TASK DIRECTIONS: For the word "amounts", search the records and show each line in which it occurs.

Records from a collection
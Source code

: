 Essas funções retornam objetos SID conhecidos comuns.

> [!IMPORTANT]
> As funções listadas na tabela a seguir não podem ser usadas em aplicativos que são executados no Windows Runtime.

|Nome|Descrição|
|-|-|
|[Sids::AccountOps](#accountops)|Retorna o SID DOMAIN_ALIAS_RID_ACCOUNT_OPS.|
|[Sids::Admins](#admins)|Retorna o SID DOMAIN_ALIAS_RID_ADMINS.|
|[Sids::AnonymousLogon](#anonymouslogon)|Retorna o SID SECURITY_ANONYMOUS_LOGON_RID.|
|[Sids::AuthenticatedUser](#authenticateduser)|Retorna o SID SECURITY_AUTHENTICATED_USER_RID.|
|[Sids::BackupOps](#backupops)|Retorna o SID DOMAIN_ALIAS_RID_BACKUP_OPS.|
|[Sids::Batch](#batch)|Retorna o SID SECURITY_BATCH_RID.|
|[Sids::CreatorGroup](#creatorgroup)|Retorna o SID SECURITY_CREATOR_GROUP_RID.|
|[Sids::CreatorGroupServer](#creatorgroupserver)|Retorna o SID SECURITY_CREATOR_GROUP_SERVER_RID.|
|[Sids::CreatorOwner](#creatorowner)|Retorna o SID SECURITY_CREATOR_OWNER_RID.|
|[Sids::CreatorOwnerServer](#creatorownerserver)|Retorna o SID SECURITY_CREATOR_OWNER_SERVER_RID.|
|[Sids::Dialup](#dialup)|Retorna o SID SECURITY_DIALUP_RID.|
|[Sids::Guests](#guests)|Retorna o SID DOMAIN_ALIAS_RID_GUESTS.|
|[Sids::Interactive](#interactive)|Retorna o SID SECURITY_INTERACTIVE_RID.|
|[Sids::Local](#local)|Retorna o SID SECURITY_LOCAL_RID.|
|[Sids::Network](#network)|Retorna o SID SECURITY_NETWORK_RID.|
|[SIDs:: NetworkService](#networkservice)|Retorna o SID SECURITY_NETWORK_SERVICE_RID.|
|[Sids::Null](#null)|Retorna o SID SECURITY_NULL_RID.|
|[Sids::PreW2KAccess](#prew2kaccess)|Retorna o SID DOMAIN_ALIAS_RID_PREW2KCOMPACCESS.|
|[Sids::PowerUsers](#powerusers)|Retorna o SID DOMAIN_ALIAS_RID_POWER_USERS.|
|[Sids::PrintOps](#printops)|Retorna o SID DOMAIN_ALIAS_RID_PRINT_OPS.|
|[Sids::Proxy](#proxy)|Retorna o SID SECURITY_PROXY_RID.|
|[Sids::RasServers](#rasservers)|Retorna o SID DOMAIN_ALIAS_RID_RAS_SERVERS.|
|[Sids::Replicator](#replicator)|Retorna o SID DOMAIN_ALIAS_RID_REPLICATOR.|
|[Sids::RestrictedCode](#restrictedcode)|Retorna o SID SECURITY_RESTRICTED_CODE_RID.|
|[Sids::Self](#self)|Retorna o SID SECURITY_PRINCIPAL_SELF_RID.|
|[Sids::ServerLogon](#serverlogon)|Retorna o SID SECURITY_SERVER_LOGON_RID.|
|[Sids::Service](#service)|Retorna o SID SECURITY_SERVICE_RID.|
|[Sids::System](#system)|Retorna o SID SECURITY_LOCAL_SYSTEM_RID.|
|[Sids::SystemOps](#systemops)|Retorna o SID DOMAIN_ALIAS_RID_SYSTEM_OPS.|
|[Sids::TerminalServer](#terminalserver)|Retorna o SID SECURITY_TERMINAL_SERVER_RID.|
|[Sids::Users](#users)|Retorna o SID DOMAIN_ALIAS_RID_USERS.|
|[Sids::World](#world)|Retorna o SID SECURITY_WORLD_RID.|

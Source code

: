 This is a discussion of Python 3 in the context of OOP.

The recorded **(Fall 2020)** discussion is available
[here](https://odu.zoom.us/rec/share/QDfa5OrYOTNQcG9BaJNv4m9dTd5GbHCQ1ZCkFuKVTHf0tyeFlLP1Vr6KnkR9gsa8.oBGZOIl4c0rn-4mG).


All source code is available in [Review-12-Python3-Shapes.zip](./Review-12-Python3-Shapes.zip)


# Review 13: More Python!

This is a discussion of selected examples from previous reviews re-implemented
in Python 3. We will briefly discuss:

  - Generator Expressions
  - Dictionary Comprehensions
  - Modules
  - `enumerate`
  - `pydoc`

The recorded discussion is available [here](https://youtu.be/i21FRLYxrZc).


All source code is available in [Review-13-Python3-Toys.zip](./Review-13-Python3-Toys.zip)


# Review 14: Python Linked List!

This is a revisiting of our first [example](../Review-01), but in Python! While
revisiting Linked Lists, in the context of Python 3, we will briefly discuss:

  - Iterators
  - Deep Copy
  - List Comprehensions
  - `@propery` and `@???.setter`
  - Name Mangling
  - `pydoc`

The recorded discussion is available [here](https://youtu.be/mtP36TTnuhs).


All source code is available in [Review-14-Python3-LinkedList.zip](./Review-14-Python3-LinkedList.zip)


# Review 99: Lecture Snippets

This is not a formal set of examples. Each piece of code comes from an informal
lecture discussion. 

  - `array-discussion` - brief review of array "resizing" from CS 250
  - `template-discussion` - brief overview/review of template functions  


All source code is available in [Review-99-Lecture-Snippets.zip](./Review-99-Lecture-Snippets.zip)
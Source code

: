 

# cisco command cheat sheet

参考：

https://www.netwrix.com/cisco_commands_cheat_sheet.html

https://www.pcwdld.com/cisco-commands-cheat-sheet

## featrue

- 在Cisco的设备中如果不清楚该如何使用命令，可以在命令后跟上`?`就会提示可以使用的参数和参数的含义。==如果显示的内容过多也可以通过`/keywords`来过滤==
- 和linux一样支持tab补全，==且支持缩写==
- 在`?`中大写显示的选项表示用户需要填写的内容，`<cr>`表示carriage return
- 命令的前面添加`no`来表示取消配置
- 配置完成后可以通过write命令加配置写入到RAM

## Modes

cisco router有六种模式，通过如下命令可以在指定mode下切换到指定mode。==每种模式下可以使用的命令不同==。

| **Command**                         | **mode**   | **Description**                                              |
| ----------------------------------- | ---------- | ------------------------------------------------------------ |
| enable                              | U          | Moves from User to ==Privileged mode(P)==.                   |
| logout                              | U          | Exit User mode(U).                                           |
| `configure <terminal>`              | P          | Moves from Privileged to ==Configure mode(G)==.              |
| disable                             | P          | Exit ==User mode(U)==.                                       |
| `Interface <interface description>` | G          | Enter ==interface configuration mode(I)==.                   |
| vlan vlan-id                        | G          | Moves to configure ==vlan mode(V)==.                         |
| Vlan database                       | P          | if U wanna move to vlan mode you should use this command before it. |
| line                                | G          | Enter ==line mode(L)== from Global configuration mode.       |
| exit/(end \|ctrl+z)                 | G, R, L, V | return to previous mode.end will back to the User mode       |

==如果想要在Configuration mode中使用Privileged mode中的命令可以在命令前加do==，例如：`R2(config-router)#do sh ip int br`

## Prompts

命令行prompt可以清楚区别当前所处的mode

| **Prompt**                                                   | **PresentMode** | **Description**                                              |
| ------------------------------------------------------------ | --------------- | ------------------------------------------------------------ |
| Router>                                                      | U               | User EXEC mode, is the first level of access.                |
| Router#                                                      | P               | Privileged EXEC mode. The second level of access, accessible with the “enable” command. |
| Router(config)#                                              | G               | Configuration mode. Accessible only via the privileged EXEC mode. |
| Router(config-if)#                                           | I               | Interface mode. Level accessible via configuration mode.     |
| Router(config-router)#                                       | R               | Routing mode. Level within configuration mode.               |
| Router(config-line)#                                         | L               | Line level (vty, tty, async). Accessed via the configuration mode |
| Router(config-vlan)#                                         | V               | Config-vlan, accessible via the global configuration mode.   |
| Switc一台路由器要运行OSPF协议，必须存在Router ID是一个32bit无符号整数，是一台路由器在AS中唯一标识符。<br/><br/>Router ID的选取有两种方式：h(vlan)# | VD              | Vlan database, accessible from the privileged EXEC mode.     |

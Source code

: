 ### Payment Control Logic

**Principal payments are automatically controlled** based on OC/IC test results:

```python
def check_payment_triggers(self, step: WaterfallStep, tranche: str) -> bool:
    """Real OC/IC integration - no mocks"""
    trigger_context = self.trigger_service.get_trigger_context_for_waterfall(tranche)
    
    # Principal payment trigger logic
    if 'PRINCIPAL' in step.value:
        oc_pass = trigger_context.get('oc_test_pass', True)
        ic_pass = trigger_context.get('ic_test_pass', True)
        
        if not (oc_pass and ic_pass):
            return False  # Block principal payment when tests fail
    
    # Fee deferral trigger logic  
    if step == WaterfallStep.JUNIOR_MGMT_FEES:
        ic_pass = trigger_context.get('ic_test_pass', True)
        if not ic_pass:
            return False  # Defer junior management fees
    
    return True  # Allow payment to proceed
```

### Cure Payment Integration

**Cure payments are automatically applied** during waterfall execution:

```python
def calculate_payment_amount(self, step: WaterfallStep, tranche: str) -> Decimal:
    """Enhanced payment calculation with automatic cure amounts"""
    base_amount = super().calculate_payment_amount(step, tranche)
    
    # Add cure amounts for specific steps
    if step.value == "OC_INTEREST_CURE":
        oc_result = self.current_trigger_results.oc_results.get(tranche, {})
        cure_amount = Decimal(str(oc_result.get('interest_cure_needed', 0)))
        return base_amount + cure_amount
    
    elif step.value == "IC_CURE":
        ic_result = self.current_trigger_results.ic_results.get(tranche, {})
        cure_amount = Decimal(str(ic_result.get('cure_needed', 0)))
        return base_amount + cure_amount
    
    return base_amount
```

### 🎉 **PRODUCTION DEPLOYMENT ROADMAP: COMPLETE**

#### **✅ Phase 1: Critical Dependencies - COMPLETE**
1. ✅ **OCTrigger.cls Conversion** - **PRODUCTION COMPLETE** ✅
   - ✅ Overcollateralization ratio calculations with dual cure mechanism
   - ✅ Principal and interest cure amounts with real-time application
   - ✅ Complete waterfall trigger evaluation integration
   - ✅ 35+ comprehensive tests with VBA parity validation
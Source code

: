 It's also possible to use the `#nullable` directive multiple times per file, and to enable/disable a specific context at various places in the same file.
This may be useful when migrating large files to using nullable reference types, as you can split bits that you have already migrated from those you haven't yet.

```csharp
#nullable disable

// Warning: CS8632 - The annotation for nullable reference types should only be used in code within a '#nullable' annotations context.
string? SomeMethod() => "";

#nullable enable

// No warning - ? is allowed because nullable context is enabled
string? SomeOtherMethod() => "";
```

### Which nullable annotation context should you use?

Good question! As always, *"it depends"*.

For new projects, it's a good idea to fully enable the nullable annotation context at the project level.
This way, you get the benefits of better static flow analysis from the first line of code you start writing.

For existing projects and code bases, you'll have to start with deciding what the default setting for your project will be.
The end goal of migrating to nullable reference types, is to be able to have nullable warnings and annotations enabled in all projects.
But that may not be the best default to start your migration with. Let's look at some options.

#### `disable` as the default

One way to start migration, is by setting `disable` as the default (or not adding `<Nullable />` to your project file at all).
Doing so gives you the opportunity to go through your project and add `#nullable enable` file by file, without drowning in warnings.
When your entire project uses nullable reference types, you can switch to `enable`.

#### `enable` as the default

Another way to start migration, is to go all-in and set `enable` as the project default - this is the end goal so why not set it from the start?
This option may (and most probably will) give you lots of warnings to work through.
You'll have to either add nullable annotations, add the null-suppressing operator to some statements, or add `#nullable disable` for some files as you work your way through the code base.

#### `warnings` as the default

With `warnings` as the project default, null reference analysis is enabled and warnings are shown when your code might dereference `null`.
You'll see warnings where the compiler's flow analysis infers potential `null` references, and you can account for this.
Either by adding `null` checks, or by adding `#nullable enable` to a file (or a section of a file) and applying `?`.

OUTPUT FOR THIS TASK:
    """Enhanced payment calculation with automatic cure amounts"""
    # Add cure amounts for specific steps
   - ✅ Principal and interest cure amounts with real-time application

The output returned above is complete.